**Prompt**
Could you set down exactly the lines in the records below between the line holding "The value of" and the line holding "We compare $B_A$", inclusive?

== Segment start ==

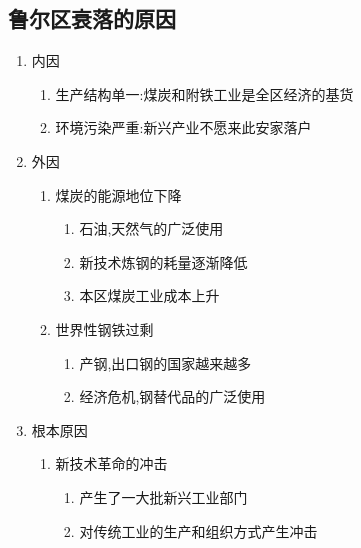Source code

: \documentclass[a4paper]{article}
\begin{document}
    \subsection{鲁尔区衰落的原因}
    \begin{enumerate}
        \item 内因
        \begin{enumerate}
            \item 生产结构单一:煤炭和附铁工业是全区经济的基货
            \item 环境污染严重:新兴产业不愿来此安家落户
        \end{enumerate}
        \item 外因
        \begin{enumerate}
            \item 煤炭的能源地位下降
            \begin{enumerate}
                \item 石油,天然气的广泛使用
                \item 新技术炼钢的耗量逐渐降低
                \item 本区煤炭工业成本上升
            \end{enumerate}
            \item 世界性钢铁过剩
            \begin{enumerate}
                \item 产钢,出口钢的国家越来越多
                \item 经济危机,钢替代品的广泛使用
            \end{enumerate}
        \end{enumerate}
        \item 根本原因
        \begin{enumerate}
            \item 新技术革命的冲击
            \begin{enumerate}
                \item 产生了一大批新兴工业部门
                \item 对传统工业的生产和组织方式产生冲击
            \end{enumerate}
        \end{enumerate}
    \end{enumerate}
\end{document}
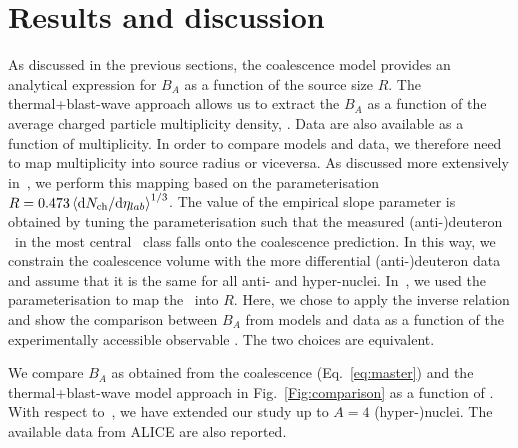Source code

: \documentclass{appolb}
\begin{document}
\section{Results and discussion} \label{sec:results}
As discussed in the previous sections, the coalescence model provides an analytical expression for $B_A$ as a function of the source size $R$. 
The thermal+blast-wave approach allows us to extract the $B_A$ as a function of the average charged particle multiplicity density, \avdNdeta. Data are also available as a function of multiplicity.
In order to compare models and data, we therefore need to map multiplicity into source radius or viceversa. 
As discussed more extensively in~\cite{Bellini:2018epz}, we perform this mapping based on the parameterisation $R = 0.473 \left<\mathrm{d}N_\mathrm{ch}/\mathrm{d}\eta_{lab}\right>^{1/3}$. 
The value of the empirical slope parameter is obtained by tuning the parameterisation such that the measured (anti-)deuteron \btwo~in the most central \PbPb~class falls onto the coalescence prediction. In this way, we constrain the coalescence volume with the more differential (anti-)deuteron data and assume that it is the same for all anti- and hyper-nuclei. 
In~\cite{Bellini:2018epz}, we used the parameterisation to map the \avdNdeta~into $R$. Here, we chose to apply the inverse relation and show the comparison between $B_A$ from models and data as a function of the experimentally accessible observable  \avdNdeta. The two choices are equivalent.

We compare $B_A$ as obtained from the coalescence  (Eq.~\ref{eq:master}) and the ther\-mal+\-blast-wa\-ve model approach in Fig.~\ref{Fig:comparison} as a function of \avdNdeta. With respect to~\cite{Bellini:2018epz}, we have extended our study up to $A=4$ \mbox{(hyper-)nuclei}. The available data from ALICE are also reported. 
\end{document}
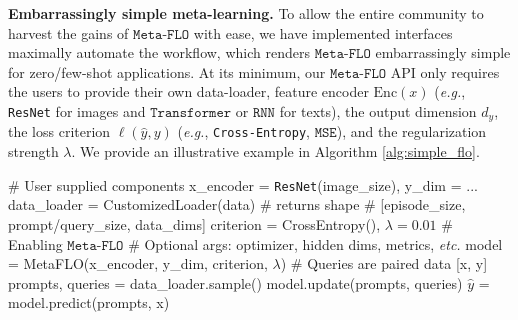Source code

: \documentclass[nohyperref]{article}
\theoremstyle{plain}
\theoremstyle{definition}
\theoremstyle{remark}
\newcommand{\FLO}{\texttt{FLO}}
\newcommand{\metaflo}{\texttt{Meta-FLO} }
\begin{document}
{\bf Embarrassingly simple meta-learning.} To allow the entire community to harvest the gains of $\metaflo$ with ease, we have implemented interfaces maximally automate the workflow, which renders $\metaflo$ embarrassingly simple for zero/few-shot applications. At its minimum, our $\metaflo$ API only requires the users to provide their own data-loader, feature encoder $\text{Enc}(x)$ ({\it e.g.}, \texttt{ResNet} for images and $\texttt{Transformer}$ or $\texttt{RNN}$ for texts), the output dimension $d_y$, the loss criterion $\ell(\hat{y}, y)$ ({\it e.g.}, \texttt{Cross-Entropy}, $\texttt{MSE}$), and the regularization strength $\lambda$. We provide an illustrative example in Algorithm \ref{alg:simple_flo}. 

\begin{algorithm}[t!]
\caption{Embarrassingly simple $\metaflo$}
   \label{alg:simple_flo}
\begin{algorithmic}
\STATE \# User supplied components
\STATE x\_encoder = \texttt{ResNet}(image\_size), y\_dim = ...
\STATE data\_loader = CustomizedLoader(data) \# returns shape
\STATE \# [episode\_size, prompt/query\_size, data\_dims]
\STATE criterion = CrossEntropy(), $\lambda=0.01$
\STATE \# Enabling $\metaflo$
\STATE \# Optional args: optimizer, hidden dims, metrics, {\it etc.}
\STATE model = MetaFLO(x\_encoder, y\_dim, criterion, $\lambda$)
\STATE \# Queries are paired data [x, y]
\STATE prompts, queries =  data\_loader.sample()
\STATE model.update(prompts, queries)
\ENDFOR
\STATE $\hat{y}$ = model.predict(prompts, x) \\
\end{algorithmic}
\end{algorithm}

%
\end{document}
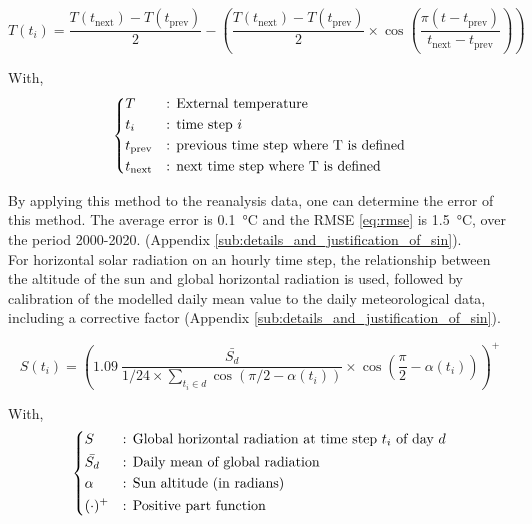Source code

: \documentclass[11pt]{article}
\begin{document}
        \begin{equation}\label{eq:sin14r1}
             T(t_i) = \frac{T(t_\mathrm{next})-T(t_\mathrm{prev})}{2} - \left(\frac{T(t_\mathrm{next})-T(t_\mathrm{prev})}{2} \times \cos\left(\frac{\pi\left(t-t_\mathrm{prev}\right)}{t_\mathrm{next}-t_\mathrm{prev}}\right)\right)
        \end{equation} 

        \noindent
        With,
        $$
        \begin{dcases}
            T&\text{: External temperature}\\
            t_i&\text{: time step $i$}\\
            t_\mathrm{prev}&\text{: previous time step where T is defined}\\
            t_\mathrm{next}&\text{: next time step where T is defined}\\
        \end{dcases}
        $$

        By applying this method to the reanalysis data, one can determine the error of this method. The average error is \SI{0.1}{\celsius} and the RMSE \eqref{eq:rmse} is \SI{1.5}{\celsius}, over the period 2000-2020. (Appendix \ref{sub:details_and_justification_of_sin}). \\

        For horizontal solar radiation on an hourly time step, the relationship between the altitude of the sun and global horizontal radiation is used, followed by calibration of the modelled daily mean value to the daily meteorological data, including a corrective factor (Appendix \ref{sub:details_and_justification_of_sin}).

        \begin{equation}\label{eq:solar_eq}
             S(t_i) = \left(1.09~\frac{\bar{S_d}}{1/24\times\sum_{t_i \in d} \cos\left(\pi/2-\alpha(t_i)\right)} \times \cos\left(\frac{\pi}{2}-\alpha(t_i)\right)\right)^+
        \end{equation} 

        \noindent
        With,
        $$
        \begin{dcases}
            S&\text{: Global horizontal radiation at time step $t_i$ of day $d$}\\
            \bar{S_d}&\text{: Daily mean of global radiation}\\
            \alpha&\text{: Sun altitude (in radians)}\\
            (\cdot)^+&\text{: Positive part function}\\
        \end{dcases}
        $$
\end{document}
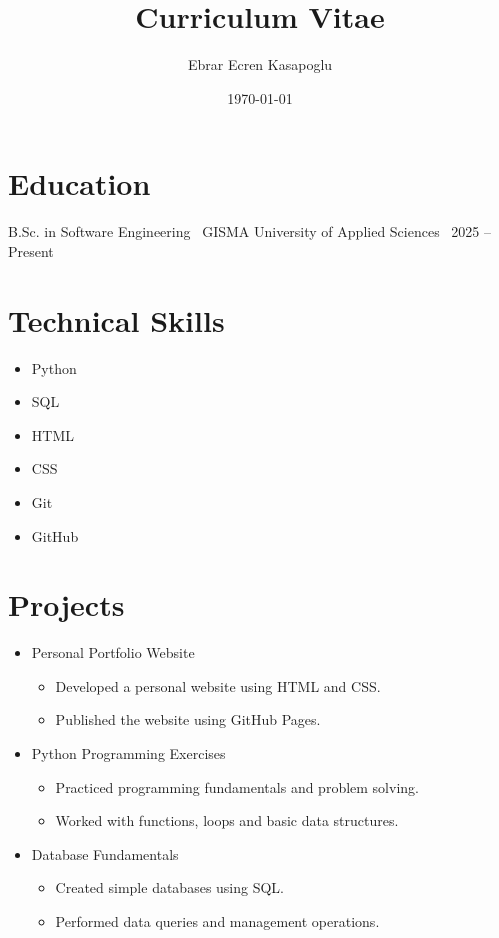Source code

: \documentclass{article}
\begin{document}
\title{Curriculum Vitae}
\author{Ebrar Ecren Kasapoglu}
\date{\today}

\maketitle

\section*{Education}

B.Sc. in Software Engineering \
GISMA University of Applied Sciences \
2025 -- Present

\section*{Technical Skills}

\begin{itemize}
\item Python
\item SQL
\item HTML
\item CSS
\item Git
\item GitHub
\end{itemize}

\section*{Projects}

\begin{itemize}

\item Personal Portfolio Website
\begin{itemize}
\item Developed a personal website using HTML and CSS.
\item Published the website using GitHub Pages.
\end{itemize}

\item Python Programming Exercises
\begin{itemize}
\item Practiced programming fundamentals and problem solving.
\item Worked with functions, loops and basic data structures.
\end{itemize}

\item Database Fundamentals
\begin{itemize}
\item Created simple databases using SQL.
\item Performed data queries and management operations.
\end{itemize}

\end{itemize}
\end{document}
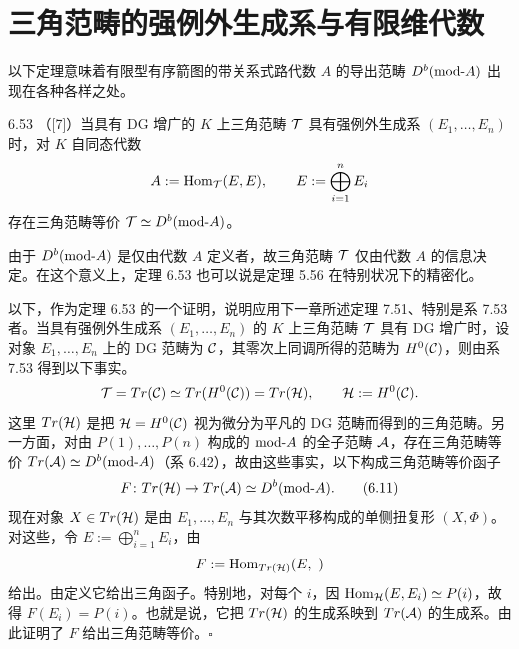 \section{三角范畴的强例外生成系与有限维代数}

以下定理意味着有限型有序箭图的带关系式路代数 $A$ 的导出范畴 $D^{b}(\mathrm{mod}\text{-}A)$ 出现在各种各样之处。

\begin{theorem}{6.53}
（[7]）当具有 DG 增广的 $K$ 上三角范畴 $\mathcal{T}$ 具有强例外生成系 $(E_1,\dots,E_n)$ 时，对 $K$ 自同态代数
\[
A:=\operatorname{Hom}_{\mathcal{T}}(E,E),\qquad E:=\bigoplus_{i=1}^{n}E_i
\]
存在三角范畴等价 $\mathcal{T}\simeq D^{b}(\mathrm{mod}\text{-}A)$。
\end{theorem}

由于 $D^{b}(\mathrm{mod}\text{-}A)$ 是仅由代数 $A$ 定义者，故三角范畴 $\mathcal{T}$ 仅由代数 $A$ 的信息决定。在这个意义上，定理 6.53 也可以说是定理 5.56 在特别状况下的精密化。

以下，作为定理 6.53 的一个证明，说明应用下一章所述定理 7.51、特别是系 7.53 者。当具有强例外生成系 $(E_1,\dots,E_n)$ 的 $K$ 上三角范畴 $\mathcal{T}$ 具有 DG 增广时，设对象 $E_1,\dots,E_n$ 上的 DG 范畴为 $\mathcal{C}$，其零次上同调所得的范畴为 $H^{0}(\mathcal{C})$，则由系 7.53 得到以下事实。
\[
\mathcal{T}=Tr(\mathcal{C})\simeq Tr(H^{0}(\mathcal{C}))=Tr(\mathcal{H}),\qquad \mathcal{H}:=H^{0}(\mathcal{C}).
\]
这里 $Tr(\mathcal{H})$ 是把 $\mathcal{H}=H^{0}(\mathcal{C})$ 视为微分为平凡的 DG 范畴而得到的三角范畴。另一方面，对由 $P(1),\dots,P(n)$ 构成的 $\mathrm{mod}\text{-}A$ 的全子范畴 $\mathcal{A}$，存在三角范畴等价 $Tr(\mathcal{A})\simeq D^{b}(\mathrm{mod}\text{-}A)$（系 6.42），故由这些事实，以下构成三角范畴等价函子
\begin{equation}
F\colon Tr(\mathcal{H})\to Tr(\mathcal{A})\simeq D^{b}(\mathrm{mod}\text{-}A). \tag{6.11}
\end{equation}
现在对象 $X\in Tr(\mathcal{H})$ 是由 $E_1,\dots,E_n$ 与其次数平移构成的单侧扭复形 $(X,\Phi)$。对这些，令 $E:=\bigoplus_{i=1}^{n}E_i$，由
\[
F:=\operatorname{Hom}_{Tr(\mathcal{H})}(E,\ )
\]
给出。由定义它给出三角函子。特别地，对每个 $i$，因 $\operatorname{Hom}_{\mathcal{H}}(E,E_i)\simeq P(i)$，故得 $F(E_i)=P(i)$。也就是说，它把 $Tr(\mathcal{H})$ 的生成系映到 $Tr(\mathcal{A})$ 的生成系。由此证明了 $F$ 给出三角范畴等价。\hfill$\square$


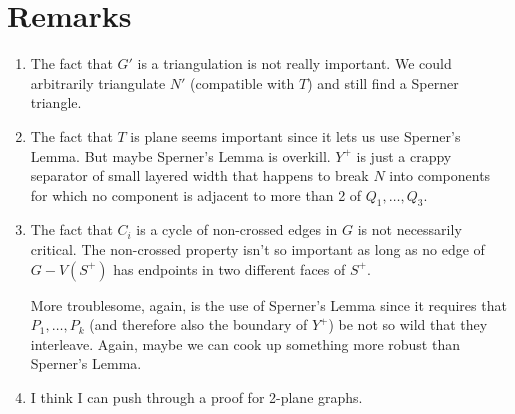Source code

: \documentclass{patmorin}
\begin{document}
\section{Remarks}

\begin{enumerate}
  \item The fact that $G'$ is a triangulation is not really important. We could arbitrarily triangulate $N'$ (compatible with $T$) and still find a Sperner triangle.
  \item The fact that $T$ is plane seems important since it lets us use Sperner's Lemma.  But maybe Sperner's Lemma is overkill. $Y^+$ is just a crappy separator of small layered width that happens to break $N$ into components for which no component is adjacent to more than 2 of $Q_1,\ldots,Q_3$.
  \item The fact that $C_i$ is a cycle of non-crossed edges in $G$ is not necessarily critical.  The non-crossed property isn't so important as long as no edge of $G-V(S^+)$ has endpoints in two different faces of $S^+$.
  
  More troublesome, again, is the use of Sperner's Lemma since it requires that $P_1,\ldots,P_k$ (and therefore also the boundary of $Y^+$) be not so wild that they interleave.  Again, maybe we can cook up something more robust than Sperner's Lemma.
  
  \item I think I can push through a proof for 2-plane graphs.
\end{enumerate}



\end{document}
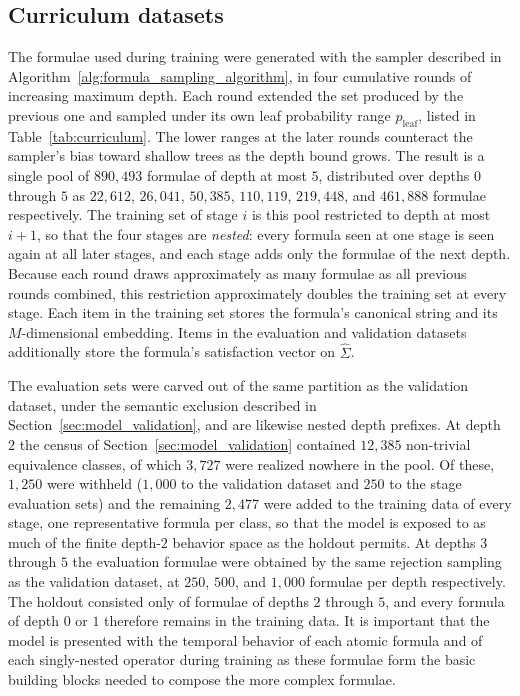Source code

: \documentclass[titlepage,a4paper,11pt]{report}
\begin{document}
    \subsection{Curriculum datasets}\label{sec:curriculum_data}
    The formulae used during training were generated with the sampler described in Algorithm~\ref{alg:formula_sampling_algorithm}, in four cumulative rounds of increasing maximum depth. Each round extended the set produced by the previous one and sampled under its own leaf probability range $p_{\text{leaf}}$, listed in Table~\ref{tab:curriculum}. The lower ranges at the later rounds counteract the sampler's bias toward shallow trees as the depth bound grows. The result is a single pool of $890{,}493$ formulae of depth at most $5$, distributed over depths $0$ through $5$ as $22{,}612$, $26{,}041$, $50{,}385$, $110{,}119$, $219{,}448$, and $461{,}888$ formulae respectively. The training set of stage $i$ is this pool restricted to depth at most $i+1$, so that the four stages are \emph{nested}: every formula seen at one stage is seen again at all later stages, and each stage adds only the formulae of the next depth. Because each round draws approximately as many formulae as all previous rounds combined, this restriction approximately doubles the training set at every stage. Each item in the training set stores the formula's canonical string and its $M$-dimensional embedding. Items in the evaluation and validation datasets additionally store the formula's satisfaction vector on $\widehat\Sigma$.
    
    The evaluation sets were carved out of the same partition as the validation dataset, under the semantic exclusion described in Section~\ref{sec:model_validation}, and are likewise nested depth prefixes. At depth $2$ the census of Section~\ref{sec:model_validation} contained $12{,}385$ non-trivial equivalence classes, of which $3{,}727$ were realized nowhere in the pool. Of these, $1{,}250$ were withheld ($1{,}000$ to the validation dataset and $250$ to the stage evaluation sets) and the remaining $2{,}477$ were added to the training data of every stage, one representative formula per class, so that the model is exposed to as much of the finite depth-$2$ behavior space as the holdout permits. At depths $3$ through $5$ the evaluation formulae were obtained by the same rejection sampling as the validation dataset, at $250$, $500$, and $1{,}000$ formulae per depth respectively. The holdout consisted only of formulae of depths $2$ through $5$, and every formula of depth $0$ or $1$ therefore remains in the training data. It is important that the model is presented with the temporal behavior of each atomic formula and of each singly-nested operator during training as these formulae form the basic building blocks needed to compose the more complex formulae.
    
\end{document}
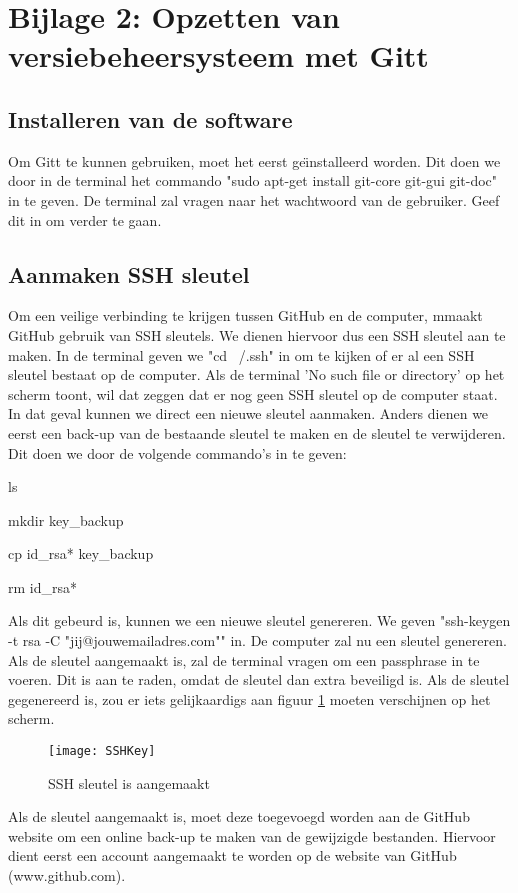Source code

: \documentclass[12pt]{article}
\begin{document}
\section{Bijlage 2: Opzetten van versiebeheersysteem met Gitt}
\subsection{Installeren van de software}
Om Gitt te kunnen gebruiken, moet het eerst ge\"{\i}nstalleerd worden. Dit doen we door in de terminal het commando "sudo apt-get install git-core git-gui git-doc" in te geven. De terminal zal vragen naar het wachtwoord van de gebruiker. Geef dit in om verder te gaan.
\subsection{Aanmaken SSH sleutel}
Om een veilige verbinding te krijgen tussen GitHub en de computer, mmaakt GitHub gebruik van SSH sleutels. We dienen hiervoor dus een SSH sleutel aan te maken. In de terminal geven we "cd ~/.ssh" in om te kijken of er al een SSH sleutel bestaat op de computer. Als de terminal 'No such file or directory' op het scherm toont, wil dat zeggen dat er nog geen SSH sleutel op de computer staat. In dat geval kunnen we direct een nieuwe sleutel aanmaken. Anders dienen we eerst een back-up van de bestaande sleutel te maken en de sleutel te verwijderen. Dit doen we door de volgende commando's in te geven:


ls


mkdir key\_backup


cp id\_rsa* key\_backup


rm id\_rsa*


Als dit gebeurd is, kunnen we een nieuwe sleutel genereren. We geven "ssh-keygen -t rsa -C "jij@jouwemailadres.com"" in. De computer zal nu een sleutel genereren. Als de sleutel aangemaakt is, zal de terminal vragen om een passphrase in te voeren. Dit is aan te raden, omdat de sleutel dan extra beveiligd is. Als de sleutel gegenereerd is, zou er iets gelijkaardigs aan figuur \ref{ssh} moeten verschijnen op het scherm.

\begin{figure} [!ht]
\begin{center}
	\texttt{[image: SSHKey]}
\end{center}
	\caption{SSH sleutel is aangemaakt}
	\label{ssh}
\end{figure}

Als de sleutel aangemaakt is, moet deze toegevoegd worden aan de GitHub website om een online back-up te maken van de gewijzigde bestanden. Hiervoor dient eerst een account aangemaakt te worden op de website van GitHub (www.github.com). 
\end{document}
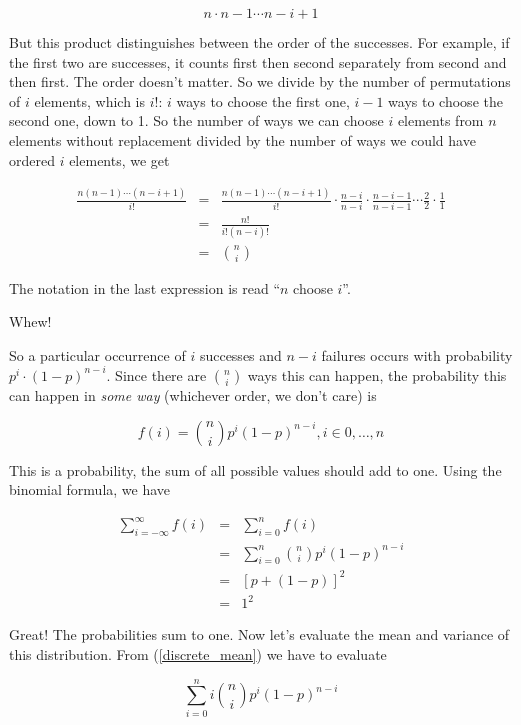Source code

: \documentclass[]{article}
\begin{document}
$$
n \cdot n-1 \cdots n-i+1
$$

But this product distinguishes between the order of the successes.
For example, if the first two are successes, it counts first then
second separately from second and then first.  The order doesn't
matter.  So we divide by the number of permutations of $i$ elements,
which is $i!$: $i$ ways to choose the first one, $i-1$ ways to
choose the second one, down to 1.  So the number of ways we
can choose $i$ elements from $n$ elements without replacement
divided by the number of ways we could have ordered $i$ elements,
we get 

\begin{eqnarray*}
\frac{n(n-1) \cdots (n-i+1)}{i!} & = & \frac{n(n-1) \cdots (n-i+1)}{i!} \cdot
         \frac{n-i}{n-i} \cdot \frac{n-i-1}{n-i-1} \cdots 
         \frac{2}{2} \cdot \frac{1}{1} \\
      & = & \frac{n!}{i! (n-i)!} \\
      & = & {n \choose i}
\end{eqnarray*}

The notation in the last expression is read ``$n$ choose $i$''.

Whew!

So a particular occurrence of $i$ successes and $n-i$
failures occurs with probability $p^i \cdot (1-p)^{n-i}$.
Since there are ${n \choose i}$ ways this can happen, the
probability this can happen in \emph{some way} 
(whichever order, we don't care) is

\begin{equation} \label{binomial_density}
f(i) = {n \choose i} p^i (1-p)^{n-i}, i \in 0, \ldots, n
\end{equation}

This is a probability, the sum of all possible values
should add to one.  Using the binomial formula, we have

\begin{eqnarray*}
\sum_{i=-\infty}^{\infty} f(i) & = & \sum_{i=0}^{n} f(i) \\
   & = & \sum_{i=0}^{n} {n \choose i} p^i (1-p)^{n-i}  \\
   & = & [ p + (1-p) ]^2 \\
   & = & 1^2
\end{eqnarray*}

Great! The probabilities sum to one.  Now let's evaluate
the mean and variance of this distribution.  From
(\ref{discrete_mean}) we have to evaluate

$$
\sum_{i=0}^n i {n \choose i} p^i (1-p)^{n-i}
$$
\end{document}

== Segment end ==

**Exercise result**
The value of the empirical slope parameter is obtained by tuning the parameterisation such that the measured (anti-)deuteron \btwo~in the most central \PbPb~class falls onto the coalescence prediction. In this way, we constrain the coalescence volume with the more differential (anti-)deuteron data and assume that it is the same for all anti- and hyper-nuclei. 
In~\cite{Bellini:2018epz}, we used the parameterisation to map the \avdNdeta~into $R$. Here, we chose to apply the inverse relation and show the comparison between $B_A$ from models and data as a function of the experimentally accessible observable  \avdNdeta. The two choices are equivalent.

We compare $B_A$ as obtained from the coalescence  (Eq.~\ref{eq:master}) and the ther\-mal+\-blast-wa\-ve model approach in Fig.~\ref{Fig:comparison} as a function of \avdNdeta. With respect to~\cite{Bellini:2018epz}, we have extended our study up to $A=4$ \mbox{(hyper-)nuclei}. The available data from ALICE are also reported. 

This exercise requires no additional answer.